**Problem statement:**
When you come to a picture, pass over it, and set down the entries below exactly.

....................

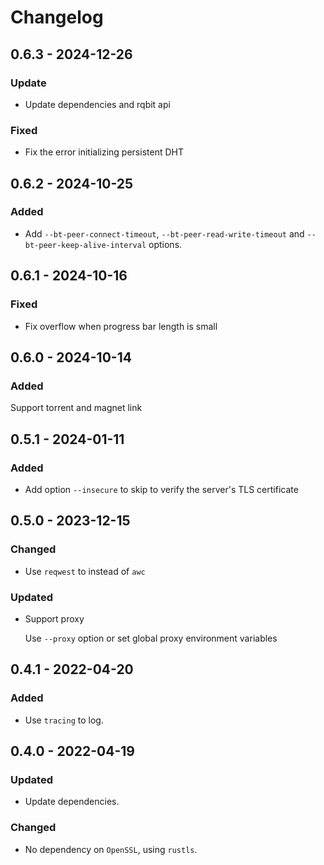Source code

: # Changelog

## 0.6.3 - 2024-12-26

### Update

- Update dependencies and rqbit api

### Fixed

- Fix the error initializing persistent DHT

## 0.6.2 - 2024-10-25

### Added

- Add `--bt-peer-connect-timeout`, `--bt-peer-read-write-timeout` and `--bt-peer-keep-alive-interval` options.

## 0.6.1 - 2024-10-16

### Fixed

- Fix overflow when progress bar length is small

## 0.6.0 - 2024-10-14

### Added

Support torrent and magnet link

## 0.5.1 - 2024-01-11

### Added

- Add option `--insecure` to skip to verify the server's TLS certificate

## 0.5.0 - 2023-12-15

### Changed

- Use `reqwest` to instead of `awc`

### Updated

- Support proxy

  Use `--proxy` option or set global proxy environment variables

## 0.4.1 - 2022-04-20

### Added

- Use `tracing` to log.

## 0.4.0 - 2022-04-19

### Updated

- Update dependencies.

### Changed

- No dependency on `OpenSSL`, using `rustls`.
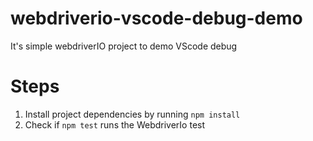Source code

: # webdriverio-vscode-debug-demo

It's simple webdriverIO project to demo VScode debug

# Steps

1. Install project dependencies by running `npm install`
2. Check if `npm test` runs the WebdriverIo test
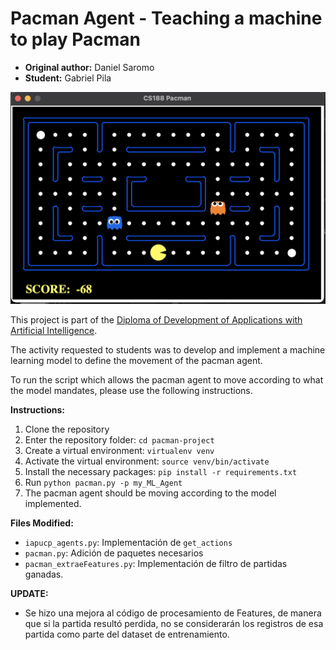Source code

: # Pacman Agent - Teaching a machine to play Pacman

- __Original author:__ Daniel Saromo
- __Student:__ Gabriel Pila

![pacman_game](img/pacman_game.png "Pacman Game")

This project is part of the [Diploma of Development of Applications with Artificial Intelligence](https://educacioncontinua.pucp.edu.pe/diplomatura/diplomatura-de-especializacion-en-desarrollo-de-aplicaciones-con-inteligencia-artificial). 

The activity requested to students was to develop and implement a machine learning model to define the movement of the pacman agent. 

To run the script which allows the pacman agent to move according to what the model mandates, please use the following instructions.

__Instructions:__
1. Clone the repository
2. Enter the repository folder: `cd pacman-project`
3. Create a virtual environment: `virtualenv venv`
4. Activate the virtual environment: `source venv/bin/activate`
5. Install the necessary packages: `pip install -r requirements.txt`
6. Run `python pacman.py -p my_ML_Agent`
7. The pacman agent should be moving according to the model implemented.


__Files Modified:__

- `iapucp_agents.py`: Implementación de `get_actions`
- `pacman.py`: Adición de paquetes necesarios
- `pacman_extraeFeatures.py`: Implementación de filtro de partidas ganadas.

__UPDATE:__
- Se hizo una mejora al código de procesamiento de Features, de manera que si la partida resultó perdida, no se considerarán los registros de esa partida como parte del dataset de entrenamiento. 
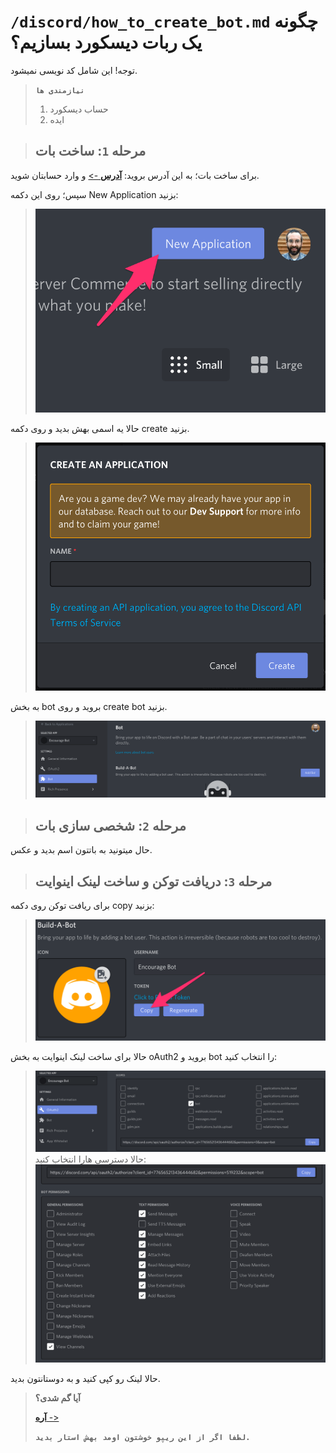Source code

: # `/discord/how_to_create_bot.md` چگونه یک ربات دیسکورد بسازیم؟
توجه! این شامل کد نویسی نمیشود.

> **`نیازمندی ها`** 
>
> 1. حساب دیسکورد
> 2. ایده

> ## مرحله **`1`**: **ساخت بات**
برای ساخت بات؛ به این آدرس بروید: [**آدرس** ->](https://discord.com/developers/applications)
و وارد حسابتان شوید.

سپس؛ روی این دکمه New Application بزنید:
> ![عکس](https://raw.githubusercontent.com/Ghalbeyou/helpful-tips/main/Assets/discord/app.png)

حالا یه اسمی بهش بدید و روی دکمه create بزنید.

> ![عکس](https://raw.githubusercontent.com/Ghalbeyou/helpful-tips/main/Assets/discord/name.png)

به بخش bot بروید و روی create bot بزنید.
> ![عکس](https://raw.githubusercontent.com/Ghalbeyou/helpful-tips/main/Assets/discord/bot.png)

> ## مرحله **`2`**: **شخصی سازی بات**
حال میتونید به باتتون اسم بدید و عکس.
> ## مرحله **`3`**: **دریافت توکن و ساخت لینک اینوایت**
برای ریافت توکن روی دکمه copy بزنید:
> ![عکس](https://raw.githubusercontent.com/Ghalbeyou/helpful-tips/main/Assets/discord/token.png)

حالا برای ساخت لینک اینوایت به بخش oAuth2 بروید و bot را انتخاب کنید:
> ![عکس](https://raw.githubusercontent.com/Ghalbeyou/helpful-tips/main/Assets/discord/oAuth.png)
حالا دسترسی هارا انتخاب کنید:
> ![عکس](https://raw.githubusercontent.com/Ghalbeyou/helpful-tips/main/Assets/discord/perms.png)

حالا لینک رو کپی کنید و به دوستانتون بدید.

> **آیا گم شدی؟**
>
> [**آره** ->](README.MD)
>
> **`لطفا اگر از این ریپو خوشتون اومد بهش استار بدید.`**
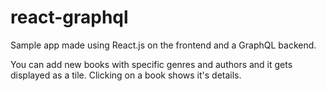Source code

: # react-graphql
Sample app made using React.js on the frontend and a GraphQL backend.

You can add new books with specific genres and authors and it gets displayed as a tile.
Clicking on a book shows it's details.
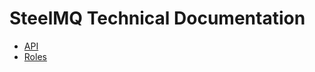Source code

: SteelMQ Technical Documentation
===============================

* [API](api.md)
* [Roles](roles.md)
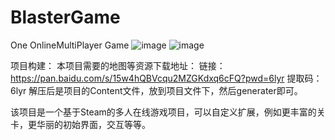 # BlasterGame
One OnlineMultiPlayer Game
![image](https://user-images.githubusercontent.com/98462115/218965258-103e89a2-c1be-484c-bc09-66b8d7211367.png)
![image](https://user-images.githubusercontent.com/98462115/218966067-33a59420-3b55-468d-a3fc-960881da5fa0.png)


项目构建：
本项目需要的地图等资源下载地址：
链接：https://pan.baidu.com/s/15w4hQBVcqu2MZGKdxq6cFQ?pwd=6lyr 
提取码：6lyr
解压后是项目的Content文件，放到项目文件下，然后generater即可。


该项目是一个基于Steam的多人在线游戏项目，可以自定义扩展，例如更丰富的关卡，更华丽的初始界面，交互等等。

....................

**Solved exercise:**
Source code

: # Changelog

## 0.6.3 - 2024-12-26

### Update

- Update dependencies and rqbit api

### Fixed

- Fix the error initializing persistent DHT

## 0.6.2 - 2024-10-25

### Added

- Add `--bt-peer-connect-timeout`, `--bt-peer-read-write-timeout` and `--bt-peer-keep-alive-interval` options.

## 0.6.1 - 2024-10-16

### Fixed

- Fix overflow when progress bar length is small

## 0.6.0 - 2024-10-14

### Added

Support torrent and magnet link

## 0.5.1 - 2024-01-11

### Added

- Add option `--insecure` to skip to verify the server's TLS certificate

## 0.5.0 - 2023-12-15

### Changed

- Use `reqwest` to instead of `awc`

### Updated

- Support proxy

  Use `--proxy` option or set global proxy environment variables

## 0.4.1 - 2022-04-20

### Added

- Use `tracing` to log.

## 0.4.0 - 2022-04-19

### Updated

- Update dependencies.

### Changed

- No dependency on `OpenSSL`, using `rustls`.
Source code

: # webdriverio-vscode-debug-demo

It's simple webdriverIO project to demo VScode debug

# Steps

1. Install project dependencies by running `npm install`
2. Check if `npm test` runs the WebdriverIo test
Source code

: # Pacman Agent - Teaching a machine to play Pacman

- __Original author:__ Daniel Saromo
- __Student:__ Gabriel Pila

![pacman_game](img/pacman_game.png "Pacman Game")

This project is part of the [Diploma of Development of Applications with Artificial Intelligence](https://educacioncontinua.pucp.edu.pe/diplomatura/diplomatura-de-especializacion-en-desarrollo-de-aplicaciones-con-inteligencia-artificial). 

The activity requested to students was to develop and implement a machine learning model to define the movement of the pacman agent. 

To run the script which allows the pacman agent to move according to what the model mandates, please use the following instructions.

__Instructions:__
1. Clone the repository
2. Enter the repository folder: `cd pacman-project`
3. Create a virtual environment: `virtualenv venv`
4. Activate the virtual environment: `source venv/bin/activate`
5. Install the necessary packages: `pip install -r requirements.txt`
6. Run `python pacman.py -p my_ML_Agent`
7. The pacman agent should be moving according to the model implemented.


__Files Modified:__

- `iapucp_agents.py`: Implementación de `get_actions`
- `pacman.py`: Adición de paquetes necesarios
- `pacman_extraeFeatures.py`: Implementación de filtro de partidas ganadas.

__UPDATE:__
- Se hizo una mejora al código de procesamiento de Features, de manera que si la partida resultó perdida, no se considerarán los registros de esa partida como parte del dataset de entrenamiento. 
Source code

: # `/discord/how_to_create_bot.md` چگونه یک ربات دیسکورد بسازیم؟
توجه! این شامل کد نویسی نمیشود.

> **`نیازمندی ها`** 
>
> 1. حساب دیسکورد
> 2. ایده

> ## مرحله **`1`**: **ساخت بات**
برای ساخت بات؛ به این آدرس بروید: [**آدرس** ->](https://discord.com/developers/applications)
و وارد حسابتان شوید.

سپس؛ روی این دکمه New Application بزنید:
> ![عکس](https://raw.githubusercontent.com/Ghalbeyou/helpful-tips/main/Assets/discord/app.png)

حالا یه اسمی بهش بدید و روی دکمه create بزنید.

> ![عکس](https://raw.githubusercontent.com/Ghalbeyou/helpful-tips/main/Assets/discord/name.png)

به بخش bot بروید و روی create bot بزنید.
> ![عکس](https://raw.githubusercontent.com/Ghalbeyou/helpful-tips/main/Assets/discord/bot.png)

> ## مرحله **`2`**: **شخصی سازی بات**
حال میتونید به باتتون اسم بدید و عکس.
> ## مرحله **`3`**: **دریافت توکن و ساخت لینک اینوایت**
برای ریافت توکن روی دکمه copy بزنید:
> ![عکس](https://raw.githubusercontent.com/Ghalbeyou/helpful-tips/main/Assets/discord/token.png)

حالا برای ساخت لینک اینوایت به بخش oAuth2 بروید و bot را انتخاب کنید:
> ![عکس](https://raw.githubusercontent.com/Ghalbeyou/helpful-tips/main/Assets/discord/oAuth.png)
حالا دسترسی هارا انتخاب کنید:
> ![عکس](https://raw.githubusercontent.com/Ghalbeyou/helpful-tips/main/Assets/discord/perms.png)

حالا لینک رو کپی کنید و به دوستانتون بدید.

> **آیا گم شدی؟**
>
> [**آره** ->](README.MD)
>
> **`لطفا اگر از این ریپو خوشتون اومد بهش استار بدید.`**
Source code

: # react-graphql
Sample app made using React.js on the frontend and a GraphQL backend.

You can add new books with specific genres and authors and it gets displayed as a tile.
Clicking on a book shows it's details.
Source code

: SteelMQ Technical Documentation
===============================

* [API](api.md)
* [Roles](roles.md)
 # BlasterGame
One OnlineMultiPlayer Game
![image](https://user-images.githubusercontent.com/98462115/218965258-103e89a2-c1be-484c-bc09-66b8d7211367.png)
![image](https://user-images.githubusercontent.com/98462115/218966067-33a59420-3b55-468d-a3fc-960881da5fa0.png)


项目构建：
本项目需要的地图等资源下载地址：
链接：https://pan.baidu.com/s/15w4hQBVcqu2MZGKdxq6cFQ?pwd=6lyr 
提取码：6lyr
解压后是项目的Content文件，放到项目文件下，然后generater即可。


该项目是一个基于Steam的多人在线游戏项目，可以自定义扩展，例如更丰富的关卡，更华丽的初始界面，交互等等。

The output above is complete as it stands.